19. Though some have claimed that Crimen Sollicitationis applies only to solicitation in the confessional, and not to other sexual crimes perpetrated by clerics, the opposite is true. The very words of the document itself clearly establish that those acts included under the classification of “the worst crime,” (de crimine pessimo) are to be processed according to the norms set forth for the crime of solicitation. This issue was taken up by Msgr. Brian Ferme, J.C.D., in his article entitled “Graviora delicta: the apostolic letter M.P. Sacramentorum sanctitatis tutela.” which appeared in the book Il processo penale canonico (Rome: Lateran University Press, 2003):
While the instruction dealt specifically with solicitation and the procedural norms to be applied in judging this crime, the fifth chapter stated that the same norms were also to be observed for the Acrimen pessimum (art. 71), which was understood to include paedolphilia (art. 73). In other words at the promulgation of the CIC83 [Code of Canon Law, 1983] the “graviora delicta reserved to the CDF seemed to be those concerned with solicitation, the violation of the seal of confession and the ‘criminum pessimum’ as understood by the 1962 Norms, though the actual praxis of the Congregation may have included others.”

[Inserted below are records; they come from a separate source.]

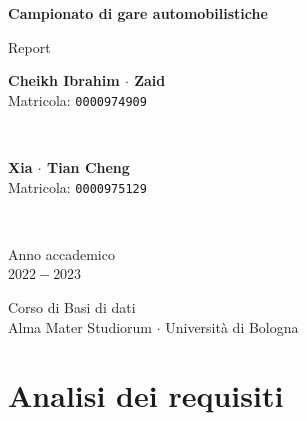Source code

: \documentclass[11pt]{article}
\begin{document}
\begin{titlepage}
    \begin{center}
        \vspace*{1.5cm}
            
        \Huge
        \textbf{Campionato di gare automobilistiche}
            
        \vspace{0.3cm}
        \LARGE
        Report\\[0.2em]

        \vspace{1.5cm}
          
        \begin{minipage}[t]{0.47\textwidth}
            \begin{center}
                \parbox{50mm}{\centering\large {\bf Cheikh Ibrahim $\cdot$ Zaid} \\[0.3em] Matricola: \texttt{0000974909}}\\[2em]
            \end{center}
		\end{minipage}
		\hfill
		\begin{minipage}[t]{0.47\textwidth}\raggedleft
            \begin{center}
                \parbox{50mm}{\centering\large {\bf Xia $\cdot$ Tian Cheng} \\[0.3em] Matricola: \texttt{0000975129}}\\[2em]
            \end{center}
		\end{minipage}  
            
        \vspace{9cm}
            
        Anno accademico\\
        $2022 - 2023$
            
        \vspace{0.8cm}
            
            
        \Large
        Corso di Basi di dati\\
        Alma Mater Studiorum $\cdot$ Università di Bologna\\
            
    \end{center}
\end{titlepage}
\pagebreak


\tableofcontents
\newpage


\section{Analisi dei requisiti}
\end{document}
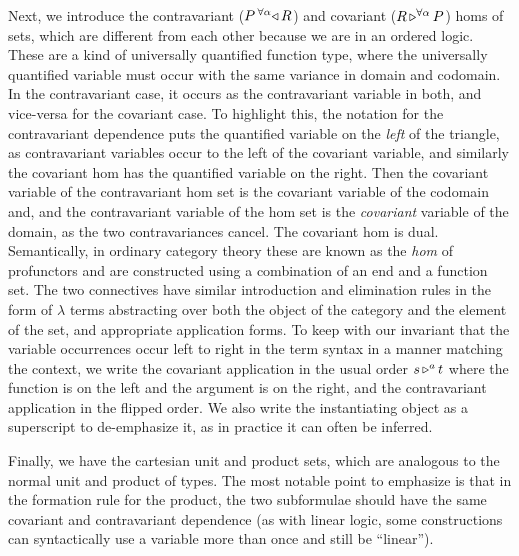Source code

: \documentclass{llncs}
\begin{document}
Next, we introduce the contravariant ($\homlallXYtoZ \alpha R P$) and
covariant ($\homrallXYtoZ \alpha R P$) homs of sets, which are
different from each other because we are in an ordered logic.
%
These are a kind of universally quantified
function type, where the universally quantified variable must occur
with the same variance in domain and codomain. In the contravariant
case, it occurs as the contravariant variable in both, and vice-versa
for the covariant case.
%
To highlight this, the notation for the contravariant dependence puts
the quantified variable on the \emph{left} of the triangle, as
contravariant variables occur to the left of the covariant variable,
and similarly the covariant hom has the quantified variable on the
right.
%
Then the
covariant variable of the contravariant hom set is the covariant
variable of the codomain and, and the contravariant variable of the
hom set is the \emph{covariant} variable of the domain, as the two
contravariances cancel. The covariant hom is dual.
%
Semantically, in ordinary category theory these are known as the
\emph{hom} of profunctors and are constructed using a combination of
an end and a function set.
%
The two connectives have similar introduction and elimination rules in
the form of $\lambda$ terms abstracting over both the object of the
category and the element of the set, and appropriate application
forms.
%
To keep with our invariant that the variable occurrences occur left to
right in the term syntax in a manner matching the context, we write
the covariant application in the usual order $\homrappXtoYatZ s t a$
where the function is on the left and the argument is on the right,
and the contravariant application in the flipped order.
%
We also write the instantiating object as a superscript to
de-emphasize it, as in practice it can often be inferred.

Finally, we have the cartesian unit and product sets, which are
analogous to the normal unit and product of types. The most notable
point to emphasize is that in the formation rule for the product, the
two subformulae should have the same covariant and contravariant
dependence (as with linear logic, some constructions can
syntactically use a variable more than once and still be ``linear'').  
\end{document}
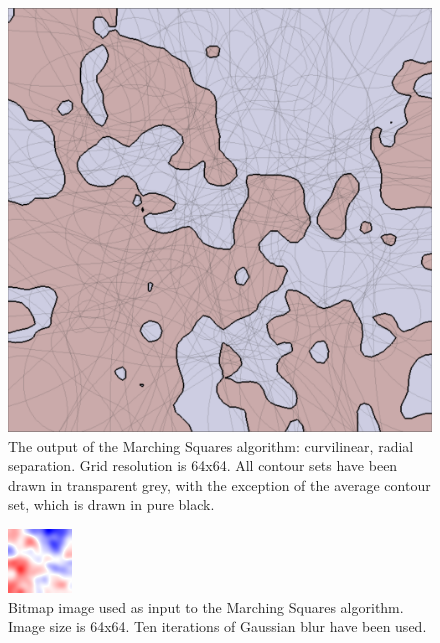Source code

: \documentclass[12pt]{article}
\begin{document}
\begin{figure} 
\centering
  \includegraphics[width = 3 in]{1blur.png}
  \caption{The output of the Marching Squares algorithm: curvilinear, radial separation. 
Grid resolution is 64x64.
All contour sets have been drawn in transparent grey, with the exception of the average contour set, which is drawn in pure black.
}
\end{figure}







\begin{figure} 
\centering
  \includegraphics[width = 3 in]{image_avg_10blur.png}
  \caption{Bitmap image used as input to the Marching Squares algorithm.
Image size is 64x64.
Ten iterations of Gaussian blur have been used.
}
\end{figure}
	
\end{document}
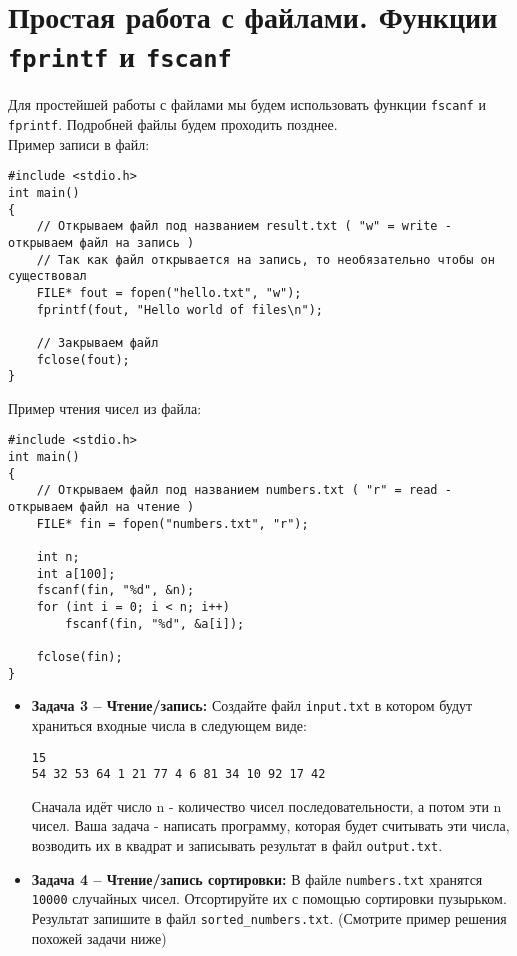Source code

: \documentclass{article}
\begin{document}
\section*{Простая работа с файлами. Функции \texttt{fprintf} и \texttt{fscanf}}
Для простейшей работы с файлами мы будем использовать функции \texttt{fscanf} и \texttt{fprintf}. Подробней файлы будем проходить позднее. \\
Пример записи в файл:
\begin{lstlisting}
#include <stdio.h>
int main()
{
	// Открываем файл под названием result.txt ( "w" = write - открываем файл на запись )
	// Так как файл открывается на запись, то необязательно чтобы он существовал
	FILE* fout = fopen("hello.txt", "w");
	fprintf(fout, "Hello world of files\n");	
		
	// Закрываем файл
	fclose(fout);
}
\end{lstlisting}
Пример чтения чисел из файла:
\begin{lstlisting}
#include <stdio.h>
int main()
{
	// Открываем файл под названием numbers.txt ( "r" = read - открываем файл на чтение )
	FILE* fin = fopen("numbers.txt", "r");
	
	int n;
	int a[100];
	fscanf(fin, "%d", &n);
	for (int i = 0; i < n; i++)
		fscanf(fin, "%d", &a[i]);	
		
	fclose(fin);
}
\end{lstlisting}

\begin{itemize}
\item \textbf{Задача 3 -- Чтение/запись:} Создайте файл \texttt{input.txt} в котором будут храниться входные числа в следующем виде:
\begin{lstlisting}
15
54 32 53 64 1 21 77 4 6 81 34 10 92 17 42
\end{lstlisting}
Сначала идёт число n - количество чисел последовательности, а потом эти n чисел. Ваша задача - написать программу, которая будет считывать эти числа, возводить их в квадрат и записывать результат в файл \texttt{output.txt}.

\item \textbf{Задача 4 -- Чтение/запись сортировки:} В файле \texttt{numbers.txt} хранятся \texttt{10000} случайных чисел. Отсортируйте их с помощью сортировки пузырьком. Результат запишите в файл \texttt{sorted\_numbers.txt}. (Смотрите пример решения похожей задачи ниже)
\end{itemize}
\end{document}
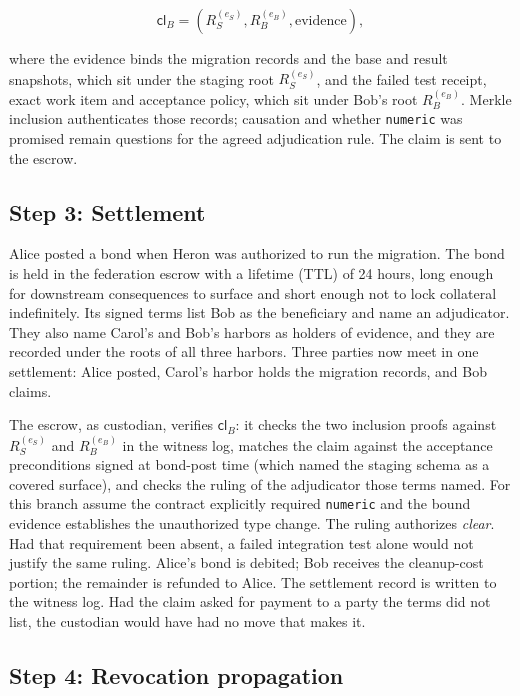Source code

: \documentclass[11pt,a4paper]{article}
\theoremstyle{definition}
\theoremstyle{remark}
\begin{document}
\[
\mathsf{cl}_B = (R_S^{(e_S)}, R_B^{(e_B)}, \mathrm{evidence}),
\]

where the evidence binds the migration records and the base and result
snapshots, which sit under the staging root $R_S^{(e_S)}$, and the failed test
receipt, exact work item and acceptance policy, which sit under Bob's root
$R_B^{(e_B)}$. Merkle inclusion authenticates those records; causation and whether \texttt{numeric} was promised remain
questions for the agreed adjudication rule. The claim is sent to the escrow.

\subsection{Step 3: Settlement}\label{sec:fh-ex-settle}

Alice posted a bond when Heron was authorized to run the migration. The bond is held in the federation escrow with a lifetime (TTL) of 24 hours, long enough for downstream consequences to surface and short enough not to lock collateral indefinitely. Its signed terms list Bob as the beneficiary and name an adjudicator. They also name Carol's and Bob's harbors as holders of evidence, and they are recorded under the roots of all three harbors. Three parties now meet in one settlement: Alice posted, Carol's harbor holds the migration records, and Bob claims.

The escrow, as custodian, verifies $\mathsf{cl}_B$: it checks the two inclusion proofs against $R_S^{(e_S)}$ and $R_B^{(e_B)}$ in the witness log, matches the claim against the acceptance preconditions signed at bond-post time (which named the staging schema as a covered surface), and checks the ruling of the adjudicator those terms named. For this branch assume the
contract explicitly required \texttt{numeric} and the bound evidence
establishes the unauthorized type change. The ruling authorizes \emph{clear}.
Had that requirement been absent, a failed integration test alone would not
justify the same ruling. Alice's bond is debited; Bob receives the cleanup-cost portion; the remainder is refunded to Alice. The settlement record is written to the witness log. Had the claim asked for payment to a party the terms did not list, the custodian would have had no move that makes it.

\subsection{Step 4: Revocation propagation}\label{sec:fh-ex-revocation}
\end{document}

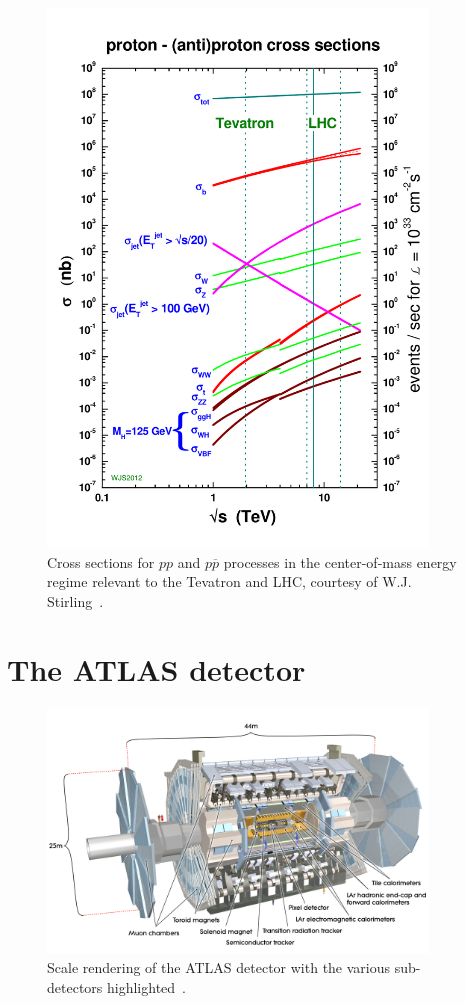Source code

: \begin{figure}[tp]
  \centering
  \includegraphics[width=0.90\textwidth]{figures/lhc-atlas/crosssections2012_v5}
  \caption{Cross sections for $pp$ and $p\overline{p}$ processes in the center-of-mass energy regime relevant to the Tevatron and LHC, courtesy of W.J. Stirling~\cite{2013.stirling.cross-sections}.}
  \label{fig:lhc-stirling}
\end{figure}

\section{The ATLAS detector}
\label{sec:atlas}

\begin{figure}[tp]
  \centering
  \includegraphics[width=0.90\textwidth]{figures/lhc-atlas/atlas-0803012_01.jpg}
  \caption{Scale rendering of the ATLAS detector with the various sub-detectors highlighted~\cite{atlas-cgi-detector}.}
  \label{fig:atlas-cartoon}
\end{figure}

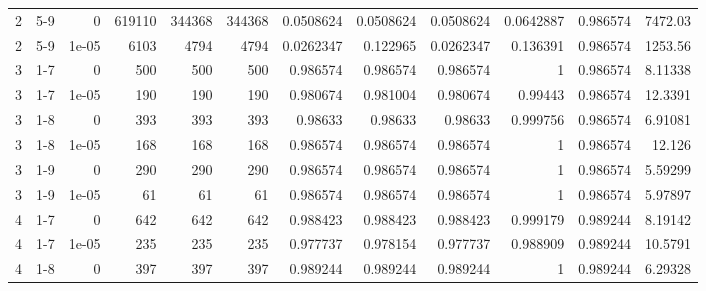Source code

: \begin{tabular}{rlrrrrrrrrrr}
     2 & 5-9    &      0     &      619110 &            344368 &            344368 &     0.0508624   &     0.0508624   &      0.0508624   &        0.0642887 &               0.986574 &         7472.03    \\
     2 & 5-9    &      1e-05 &        6103 &              4794 &              4794 &     0.0262347   &     0.122965    &      0.0262347   &        0.136391  &               0.986574 &         1253.56    \\
     3 & 1-7    &      0     &         500 &               500 &               500 &     0.986574    &     0.986574    &      0.986574    &        1         &               0.986574 &            8.11338 \\
     3 & 1-7    &      1e-05 &         190 &               190 &               190 &     0.980674    &     0.981004    &      0.980674    &        0.99443   &               0.986574 &           12.3391  \\
     3 & 1-8    &      0     &         393 &               393 &               393 &     0.98633     &     0.98633     &      0.98633     &        0.999756  &               0.986574 &            6.91081 \\
     3 & 1-8    &      1e-05 &         168 &               168 &               168 &     0.986574    &     0.986574    &      0.986574    &        1         &               0.986574 &           12.126   \\
     3 & 1-9    &      0     &         290 &               290 &               290 &     0.986574    &     0.986574    &      0.986574    &        1         &               0.986574 &            5.59299 \\
     3 & 1-9    &      1e-05 &          61 &                61 &                61 &     0.986574    &     0.986574    &      0.986574    &        1         &               0.986574 &            5.97897 \\
     4 & 1-7    &      0     &         642 &               642 &               642 &     0.988423    &     0.988423    &      0.988423    &        0.999179  &               0.989244 &            8.19142 \\
     4 & 1-7    &      1e-05 &         235 &               235 &               235 &     0.977737    &     0.978154    &      0.977737    &        0.988909  &               0.989244 &           10.5791  \\
     4 & 1-8    &      0     &         397 &               397 &               397 &     0.989244    &     0.989244    &      0.989244    &        1         &               0.989244 &            6.29328 \\

\end{tabular}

20. Furthermore, in a deposition of Msgr. Ferme taken in a civil case in California in 2005, he repeated this opinion when asked by the attorney taking the deposition about the relationship of pedophilia to the 1962 document:
Q. And according to your article, the 1962 instruction was understood to include the crime of pedophilia, correct?
A. Correct, as was the Code of Canon Law of 1917.
Q. And that would be pedophilic acts committed either in connection with the confession or not, correct?
A. Correct. In 2005 Msgr. Ferme also submitted an affidavit in the same civil case in which he said: A careful and correct reading of Titulus V of the 1962 instruction establishes that what had heretofore been established for the crime of solicitation in the 1962 Instruction, namely the precise procedural rules, was to be applied to the “>crimine pessimo”, and obviously taking into account the different configuration of the crime given that it was not as such solicitation (n. 72).
21. The Instruction of 1962 specifically states that those involved in processing cases under these norms are bound by the Secret of the Holy Office, the highest form of confidentiality employed by the Holy See. Violation of the secret resulted in automatic excommunication, the lifting of which was especially reserved to the Holy Father. This represents the highest degree of Vatican secrecy which is imposed for the most serious processes and situations. The Instruction imposes the same oath of secrecy on the accuser and on witnesses but states that the penalty of automatic excommunication is not imposed. However this or other penalties may be imposed on the accuser or witnesses should the church authority handling the case deem it necessary.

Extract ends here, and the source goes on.